Venture capital firms with the most desirable addresses in the venture business – Sand Hill Road, Winter Street and the Big Apple – out perform VCs not located in venture capital centers. I’ve recently read a study produced by four researchers on venture capital as a local business that suggests that VCs located in the three US venture capital centers make better investments than VC firms based in non-venture capital hubs. (see my comments in italics at the bottom of this post for some discussion around the study’s methods.)

The study also suggests that venture capital funds actually seem to be more successful when they make investments outside of their home territory, despite the fact that VCs are notorious for preferring to invest close to home. The authors believe that because VCs are more hesitant to commit to an investment outside of their home turf then they raise the bar on these investments, thus becoming more successful when they make them. Additionally, it is possible that they face lower competition for deals in non-core venture markets. I can buy both of these arguments and would not be surprised if venture firms did better when investing in non-local startups.

The authors also reach another conclusion that I probably don’t agree with. They postulate that the superior returns delivered by VCs in SF, Boston and NYC are totally driven by their non-local investments out sided performance, “the out performance of venture capital firms based in the venture capital centers can be attributed to their out sized performance in investments made outside of the venture capital firms‟ office locations.” That is pretty hard to swallow. I’m pretty sure that many of the best venture capital investors make a ton of their returns from successful investments in their home regions. Local investments such as Sequoia investing in Google or CRV’s investments in EqualLogic probably drive more of their “success” than the sum of their other, non-local, investments.
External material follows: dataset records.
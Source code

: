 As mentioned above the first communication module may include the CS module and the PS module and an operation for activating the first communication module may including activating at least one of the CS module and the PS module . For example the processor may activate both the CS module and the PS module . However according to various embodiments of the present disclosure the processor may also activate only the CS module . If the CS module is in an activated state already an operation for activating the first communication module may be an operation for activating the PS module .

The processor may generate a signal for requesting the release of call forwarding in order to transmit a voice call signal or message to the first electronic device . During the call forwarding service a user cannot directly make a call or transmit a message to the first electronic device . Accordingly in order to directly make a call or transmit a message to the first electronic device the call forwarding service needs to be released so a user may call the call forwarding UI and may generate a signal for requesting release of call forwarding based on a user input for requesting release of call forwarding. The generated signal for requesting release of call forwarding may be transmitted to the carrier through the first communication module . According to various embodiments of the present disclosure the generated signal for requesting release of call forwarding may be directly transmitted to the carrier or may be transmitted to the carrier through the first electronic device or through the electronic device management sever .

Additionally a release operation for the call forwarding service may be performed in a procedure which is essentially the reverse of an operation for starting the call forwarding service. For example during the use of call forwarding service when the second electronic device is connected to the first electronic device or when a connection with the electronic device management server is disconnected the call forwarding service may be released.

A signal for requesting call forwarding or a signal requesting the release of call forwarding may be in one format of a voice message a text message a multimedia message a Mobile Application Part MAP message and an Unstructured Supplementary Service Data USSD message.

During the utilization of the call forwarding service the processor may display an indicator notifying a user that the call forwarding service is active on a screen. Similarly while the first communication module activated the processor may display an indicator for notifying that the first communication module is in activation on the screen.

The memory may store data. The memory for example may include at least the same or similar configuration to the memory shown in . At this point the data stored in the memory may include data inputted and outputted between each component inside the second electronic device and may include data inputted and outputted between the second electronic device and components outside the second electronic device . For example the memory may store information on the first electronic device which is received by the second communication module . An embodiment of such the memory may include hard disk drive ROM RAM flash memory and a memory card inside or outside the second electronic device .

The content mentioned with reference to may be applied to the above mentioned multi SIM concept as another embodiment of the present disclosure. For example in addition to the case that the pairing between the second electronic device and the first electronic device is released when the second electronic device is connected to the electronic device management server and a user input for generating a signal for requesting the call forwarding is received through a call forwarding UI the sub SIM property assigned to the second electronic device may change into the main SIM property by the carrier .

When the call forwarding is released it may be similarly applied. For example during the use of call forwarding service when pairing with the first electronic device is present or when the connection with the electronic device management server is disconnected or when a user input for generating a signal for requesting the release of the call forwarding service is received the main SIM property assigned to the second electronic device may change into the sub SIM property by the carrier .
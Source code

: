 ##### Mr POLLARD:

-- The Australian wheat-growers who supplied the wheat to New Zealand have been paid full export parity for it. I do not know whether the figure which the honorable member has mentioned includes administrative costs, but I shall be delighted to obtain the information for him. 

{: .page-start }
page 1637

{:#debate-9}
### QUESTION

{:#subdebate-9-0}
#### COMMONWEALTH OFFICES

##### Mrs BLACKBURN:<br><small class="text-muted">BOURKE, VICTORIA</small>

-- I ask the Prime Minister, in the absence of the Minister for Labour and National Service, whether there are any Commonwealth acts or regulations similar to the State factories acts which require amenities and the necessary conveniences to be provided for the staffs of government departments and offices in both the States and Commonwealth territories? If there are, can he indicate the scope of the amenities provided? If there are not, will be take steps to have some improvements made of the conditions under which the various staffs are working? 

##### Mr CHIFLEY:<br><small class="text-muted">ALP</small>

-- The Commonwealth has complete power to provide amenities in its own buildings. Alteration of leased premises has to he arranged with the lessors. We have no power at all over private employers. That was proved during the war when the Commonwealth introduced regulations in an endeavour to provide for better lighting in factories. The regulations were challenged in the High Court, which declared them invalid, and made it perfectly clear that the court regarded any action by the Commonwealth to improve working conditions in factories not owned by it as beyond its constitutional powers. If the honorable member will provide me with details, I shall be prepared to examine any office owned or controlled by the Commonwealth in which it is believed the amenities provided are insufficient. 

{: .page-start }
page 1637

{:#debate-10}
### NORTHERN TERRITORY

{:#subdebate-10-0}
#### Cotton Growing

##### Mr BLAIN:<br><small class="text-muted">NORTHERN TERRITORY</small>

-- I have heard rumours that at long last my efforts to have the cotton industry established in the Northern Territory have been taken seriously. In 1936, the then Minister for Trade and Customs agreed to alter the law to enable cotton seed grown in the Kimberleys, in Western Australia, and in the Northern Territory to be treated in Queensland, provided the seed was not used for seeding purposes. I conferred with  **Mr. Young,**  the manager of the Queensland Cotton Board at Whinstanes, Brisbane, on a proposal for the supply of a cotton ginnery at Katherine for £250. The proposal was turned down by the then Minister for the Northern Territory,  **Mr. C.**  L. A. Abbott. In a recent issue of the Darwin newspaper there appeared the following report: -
One other interesting point drawn by the researchers is that the presence of a local co-investor does not raise the likelihood of success when a VC based in one of the venture centers invests in a non-venture hub startup. Many times, when a VC makes an investment in an area not close to home, they try to syndicate with a local venture firm. The theory is that this local firm can better help manage the investment, recruit talent local to the startup, coach management, etc. If I am reading the study correctly, these local firms don’t help the venture center VC. I guess this means that VCs based in one of the 3 hubs are just better investors than shops located in other areas?

So how does the reality of the venture capital real estate market impact the entrepreneur looking for funding?

But enough about venture capitalists. The more important fact to be drawn from this study is that it is easier for a startup to get funding if it is located in on of the three venture hubs. 49% of all VC investments were made in one of these three areas. If you are not based in a technology center and a venture firm appears to be interested, but asks, “where do you see putting the company’s headquarters,” or even more blatantly, “will you move the company to San Francisco after it receives funding,” you may seriously wish to consider indicating that you are open to moving the company. I understand that there may be reasons why this doesn’t make sense for your particular startup, but it will be much easier for you to get funded if you move.

Secondly, it appears from the study that VCs based in one of the 3 core venture regions are better investors than their less-optimally located brethren. This would suggest that startups not located in SF, Boston or NYC would be more likely to be successful if they take money from a VC located in one of these areas. This does fit in with some of what I observed during my time as a VC. We would often get referrals from funds not-located in one of those 3 markets looking for a syndicate partner for a particular investment. Many, many times these companies turned out to be “me-too” investments. By this I mean business plans that had already been beaten to death by Boston area VCs, but somehow still seemed like a good idea in a non-technology center. This is probably because the investors and entrepreneurs in those non-hub locations didn’t have the same level of access to deal flow as we did and so they didn’t realize that their idea’s time had come and gone. If investors in a hub area are saying that they’ve already seen your idea a dozen times then you should do a little more research into your startup’s competitive landscape.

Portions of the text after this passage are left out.